The sixteen collections comprising the Visibility for Disability project provide both a long-term context for understanding the experience of disability in America and a closely focused perspective on the rise of the modern disability rights movement. Three collections in the project -- the Clarke School (beginning in the 1860s), the International Center for the Disabled (beginning after the First World War), and the Belchertown School (beginning in 1922) -- represent innovative institutional responses to the "problems" of disability and provide both a frame of reference and historical background for ideas of normality, accessibility, inclusion, segregation and integration, and ability -- terms that suffuse contemporary discourse about disability.
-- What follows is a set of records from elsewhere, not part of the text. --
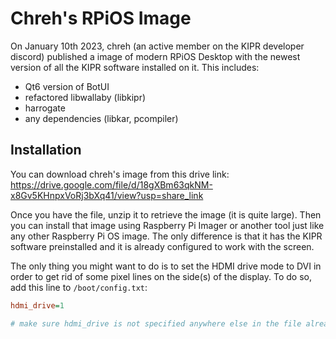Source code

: # Chreh's RPiOS Image

On January 10th 2023, chreh (an active member on the KIPR developer discord) published a image of modern RPiOS Desktop with the newest version of all the KIPR software installed on it. This includes:

 - Qt6 version of BotUI
 - refactored libwallaby (libkipr)
 - harrogate
 - any dependencies (libkar, pcompiler)

## Installation

You can download chreh's image from this drive link: https://drive.google.com/file/d/18gXBm63qkNM-x8Gv5KHnpxVoRj3bXq41/view?usp=share_link

Once you have the file, unzip it to retrieve the image (it is quite large). Then you can install that image using Raspberry Pi Imager or another tool just like any other Raspberry Pi OS image. The only difference is that it has the KIPR software preinstalled and it is already configured to work with the screen.

The only thing you might want to do is to set the HDMI drive mode to DVI in order to get rid of some pixel lines on the side(s) of the display. To do so, add this line to ```/boot/config.txt```:

```ini
hdmi_drive=1

# make sure hdmi_drive is not specified anywhere else in the file already
```

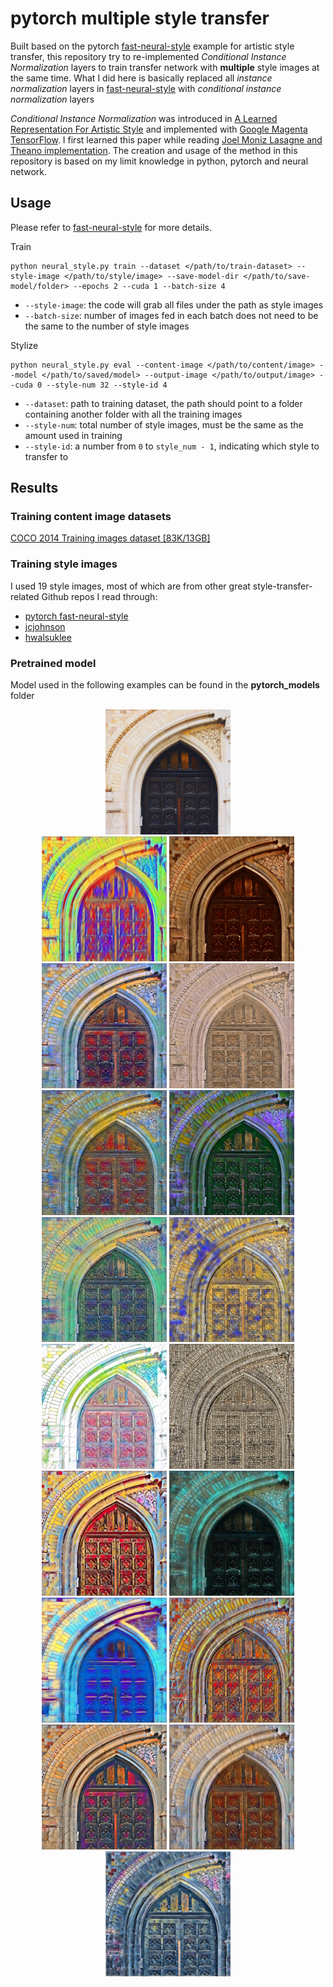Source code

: # pytorch multiple style transfer

Built based on the pytorch [fast-neural-style](https://github.com/pytorch/examples/tree/master/fast_neural_style) example for artistic style transfer, this repository try to re-implemented *Conditional Instance Normalization* layers to train transfer network with **multiple** style images at the same time. What I did here is basically replaced all *instance normalization* layers in [fast-neural-style](https://github.com/pytorch/examples/tree/master/fast_neural_style) with *conditional instance normalization* layers

*Conditional Instance Normalization* was introduced in [A Learned Representation For Artistic Style](https://arxiv.org/abs/1610.07629) and implemented with [Google Magenta TensorFlow](https://github.com/tensorflow/magenta/tree/master/magenta/models/image_stylization). I first learned this paper while reading [Joel Moniz Lasagne and Theano implementation](https://github.com/joelmoniz/gogh-figure). The creation and usage of the method in this repository is based on my limit knowledge in python, pytorch and neural network. 

## Usage

Please refer to [fast-neural-style](https://github.com/pytorch/examples/tree/master/fast_neural_style) for more details. 

Train
```
python neural_style.py train --dataset </path/to/train-dataset> --style-image </path/to/style/image> --save-model-dir </path/to/save-model/folder> --epochs 2 --cuda 1 --batch-size 4
```
* `--style-image`: the code will grab all files under the path as style images
* `--batch-size`: number of images fed in each batch does not need to be the same to the number of style images

Stylize 
```
python neural_style.py eval --content-image </path/to/content/image> --model </path/to/saved/model> --output-image </path/to/output/image> --cuda 0 --style-num 32 --style-id 4
```
* `--dataset`: path to training dataset, the path should point to a folder containing another folder with all the training images
* `--style-num`: total number of style images, must be the same as the amount used in training
* `--style-id`: a number from `0` to `style_num - 1`, indicating which style to transfer to


## Results

### Training content image datasets

[COCO 2014 Training images dataset [83K/13GB]](http://images.cocodataset.org/zips/train2014.zip)

### Training style images

I used 19 style images, most of which are from other great style-transfer-related Github repos I read through:
* [pytorch fast-neural-style](https://github.com/pytorch/examples/tree/master/fast_neural_style/images/style-images)
* [jcjohnson](https://github.com/jcjohnson/fast-neural-style/tree/master/images/styles)
* [hwalsuklee](https://github.com/hwalsuklee/tensorflow-style-transfer/tree/master/images)

### Pretrained model

Model used in the following examples can be found in the **pytorch_models** folder

<div align='center'>
  <img src='images/content_images/amber.jpg' height="200px">		
</div>

<div align='center'>
  <img src='images/output_images/amber_style0.jpg' height="200px">
  <img src='images/output_images/amber_style1.jpg' height="200px">
  <img src='images/output_images/amber_style2.jpg' height="200px">
  <img src='images/output_images/amber_style3.jpg' height="200px">
  <img src='images/output_images/amber_style4.jpg' height="200px">
  <img src='images/output_images/amber_style5.jpg' height="200px">
  <img src='images/output_images/amber_style6.jpg' height="200px">
  <img src='images/output_images/amber_style7.jpg' height="200px">
  <img src='images/output_images/amber_style8.jpg' height="200px">
  <img src='images/output_images/amber_style9.jpg' height="200px">
  <img src='images/output_images/amber_style10.jpg' height="200px">
  <img src='images/output_images/amber_style11.jpg' height="200px">
  <img src='images/output_images/amber_style12.jpg' height="200px">
  <img src='images/output_images/amber_style13.jpg' height="200px">
  <img src='images/output_images/amber_style14.jpg' height="200px">
  <img src='images/output_images/amber_style15.jpg' height="200px">
  <img src='images/output_images/amber_style16.jpg' height="200px">
</div>
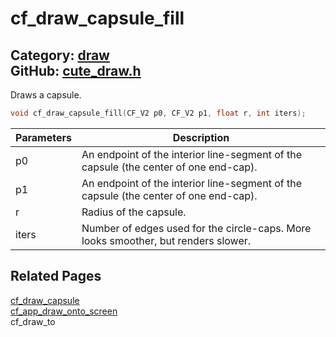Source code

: # cf_draw_capsule_fill

Category: [draw](https://github.com/RandyGaul/cute_framework/blob/master/docs/api_reference?id=draw)  
GitHub: [cute_draw.h](https://github.com/RandyGaul/cute_framework/blob/master/include/cute_draw.h)  
---

Draws a capsule.

```cpp
void cf_draw_capsule_fill(CF_V2 p0, CF_V2 p1, float r, int iters);
```

Parameters | Description
--- | ---
p0 | An endpoint of the interior line-segment of the capsule (the center of one end-cap).
p1 | An endpoint of the interior line-segment of the capsule (the center of one end-cap).
r | Radius of the capsule.
iters | Number of edges used for the circle-caps. More looks smoother, but renders slower.

## Related Pages

[cf_draw_capsule](https://github.com/RandyGaul/cute_framework/blob/master/docs/draw/cf_draw_capsule.md)  
[cf_app_draw_onto_screen](https://github.com/RandyGaul/cute_framework/blob/master/docs/app/cf_app_draw_onto_screen.md)  
cf_draw_to  
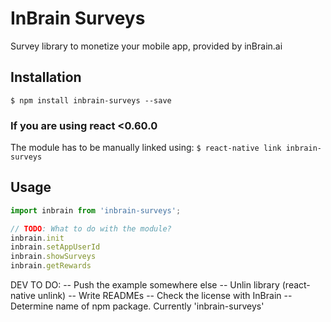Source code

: # InBrain Surveys
Survey library to monetize your mobile app, provided by inBrain.ai

## Installation

`$ npm install inbrain-surveys --save`

### If you are using react <0.60.0

The module has to be manually linked using:
`$ react-native link inbrain-surveys`

## Usage
```javascript
import inbrain from 'inbrain-surveys';

// TODO: What to do with the module?
inbrain.init
inbrain.setAppUserId
inbrain.showSurveys
inbrain.getRewards
```


DEV TO DO:
-- Push the example somewhere else
-- Unlin library (react-native unlink)
-- Write READMEs
-- Check the license with InBrain
-- Determine name of npm package. Currently 'inbrain-surveys'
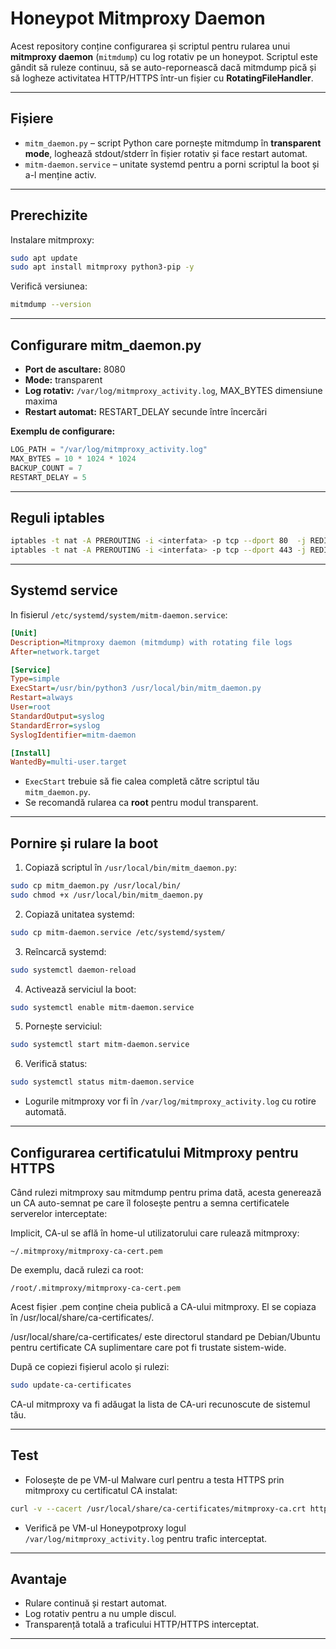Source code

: # Honeypot Mitmproxy Daemon

Acest repository conține configurarea și scriptul pentru rularea unui **mitmproxy daemon** (`mitmdump`) cu log rotativ pe un honeypot. Scriptul este gândit să ruleze continuu, să se auto-repornească dacă mitmdump pică și să logheze activitatea HTTP/HTTPS într-un fișier cu **RotatingFileHandler**.

---

## **Fișiere**

* `mitm_daemon.py` – script Python care pornește mitmdump în **transparent mode**, loghează stdout/stderr în fișier rotativ și face restart automat.
* `mitm-daemon.service` – unitate systemd pentru a porni scriptul la boot și a-l menține activ.

---

## **Prerechizite**

Instalare mitmproxy:

```bash
sudo apt update
sudo apt install mitmproxy python3-pip -y
```

Verifică versiunea:

```bash
mitmdump --version
```

---

## **Configurare mitm\_daemon.py**

* **Port de ascultare:** 8080
* **Mode:** transparent
* **Log rotativ:** `/var/log/mitmproxy_activity.log`, MAX_BYTES dimensiune maxima
* **Restart automat:** RESTART_DELAY secunde între încercări

**Exemplu de configurare:**

```python
LOG_PATH = "/var/log/mitmproxy_activity.log"
MAX_BYTES = 10 * 1024 * 1024
BACKUP_COUNT = 7
RESTART_DELAY = 5
```

---
## **Reguli iptables**

```bash
iptables -t nat -A PREROUTING -i <interfata> -p tcp --dport 80  -j REDIRECT --to-port 8080
iptables -t nat -A PREROUTING -i <interfata> -p tcp --dport 443 -j REDIRECT --to-port 8080
```

---

## **Systemd service**

In fisierul `/etc/systemd/system/mitm-daemon.service`:

```ini
[Unit]
Description=Mitmproxy daemon (mitmdump) with rotating file logs
After=network.target

[Service]
Type=simple
ExecStart=/usr/bin/python3 /usr/local/bin/mitm_daemon.py
Restart=always
User=root
StandardOutput=syslog
StandardError=syslog
SyslogIdentifier=mitm-daemon

[Install]
WantedBy=multi-user.target
```

* `ExecStart` trebuie să fie calea completă către scriptul tău `mitm_daemon.py`.
* Se recomandă rularea ca **root** pentru modul transparent.

---

## **Pornire și rulare la boot**

1. Copiază scriptul în `/usr/local/bin/mitm_daemon.py`:

```bash
sudo cp mitm_daemon.py /usr/local/bin/
sudo chmod +x /usr/local/bin/mitm_daemon.py
```

2. Copiază unitatea systemd:

```bash
sudo cp mitm-daemon.service /etc/systemd/system/
```

3. Reîncarcă systemd:

```bash
sudo systemctl daemon-reload
```

4. Activează serviciul la boot:

```bash
sudo systemctl enable mitm-daemon.service
```

5. Pornește serviciul:

```bash
sudo systemctl start mitm-daemon.service
```

6. Verifică status:

```bash
sudo systemctl status mitm-daemon.service
```

* Logurile mitmproxy vor fi în `/var/log/mitmproxy_activity.log` cu rotire automată.

---

## **Configurarea certificatului Mitmproxy pentru HTTPS**
Când rulezi mitmproxy sau mitmdump pentru prima dată, acesta generează un CA auto-semnat pe care îl folosește pentru a semna certificatele serverelor interceptate:

Implicit, CA-ul se află în home-ul utilizatorului care rulează mitmproxy:
```text
~/.mitmproxy/mitmproxy-ca-cert.pem
```
De exemplu, dacă rulezi ca root:
```text
/root/.mitmproxy/mitmproxy-ca-cert.pem
```
Acest fișier .pem conține cheia publică a CA-ului mitmproxy. El se copiaza în /usr/local/share/ca-certificates/.

/usr/local/share/ca-certificates/ este directorul standard pe Debian/Ubuntu pentru certificate CA suplimentare care pot fi trustate sistem-wide.

După ce copiezi fișierul acolo și rulezi:
```bash
sudo update-ca-certificates
```
CA-ul mitmproxy va fi adăugat la lista de CA-uri recunoscute de sistemul tău.

---

## **Test**

* Folosește de pe VM-ul Malware curl pentru a testa HTTPS prin mitmproxy cu certificatul CA instalat:

```bash
curl -v --cacert /usr/local/share/ca-certificates/mitmproxy-ca.crt https://<honeypot-ip>
```

* Verifică pe VM-ul Honeypotproxy logul `/var/log/mitmproxy_activity.log` pentru trafic interceptat.

---

## **Avantaje**

* Rulare continuă și restart automat.
* Log rotativ pentru a nu umple discul.
* Transparență totală a traficului HTTP/HTTPS interceptat.

---










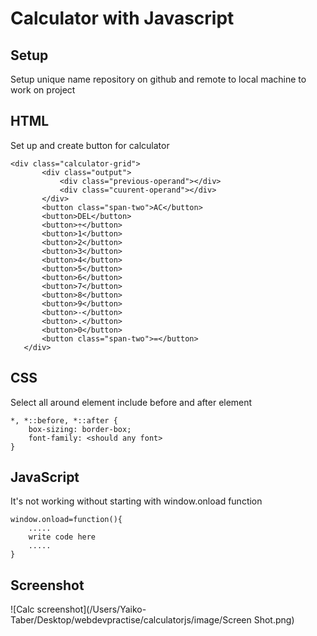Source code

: # Calculator with Javascript

## Setup
Setup unique name repository on github and remote to local machine to work on project

## HTML
 Set up and create button for calculator 

 ```
<div class="calculator-grid">
        <div class="output">
            <div class="previous-operand"></div>
            <div class="cuurent-operand"></div>
        </div>
        <button class="span-two">AC</button>
        <button>DEL</button>
        <button>÷</button>
        <button>1</button>
        <button>2</button>
        <button>3</button>
        <button>4</button>
        <button>5</button>
        <button>6</button>
        <button>7</button>
        <button>8</button>
        <button>9</button>
        <button>-</button>
        <button>.</button>
        <button>0</button>
        <button class="span-two">=</button>
    </div>
 ```

 ## CSS
 Select all around element include before and after element

 ```
 *, *::before, *::after {
     box-sizing: border-box;
     font-family: <should any font>
 }
 ```

 ## JavaScript

It's not working without starting with window.onload function

```
window.onload=function(){
    .....
    write code here
    .....
}
```

## Screenshot

![Calc screenshot](/Users/Yaiko-Taber/Desktop/webdevpractise/calculatorjs/image/Screen Shot.png)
In exploring the development of the modern disability rights movement, we will focus on two distinct but interrelated strands where our collections are particularly deep: the struggle for full civic participation for people with physical disabilities and the struggle for the rights of those with psychiatric or developmental disabilities. Our collections include notable material from pioneers in the struggle for public access (Bartels, Karuth), material from exceptionally creative (Kahn) or radical voices (Gwin), and important content on the regional mobilization around the AIDS crisis (Boston AIDS Consortium, McVeigh). Our collections for the psychiatric survivors' movement include extraordinary materials on the movement's founders and influential organizations such as the Mental Patients Liberation Front (Chamberlin, Unzicker, Miller), to which we will add rich content for critical junctures in the history of deinstitutionalization (Belchertown) and for critiques of the contemporary legal system (Perske). These collections contain both published and manuscript materials, a rich visual record, and some video content. Most of these collections have been donated to SCUA by their creators within the past eight years, with full transferal of right. Materials closed to research for reasons of medical or educational privacy are excluded from this project.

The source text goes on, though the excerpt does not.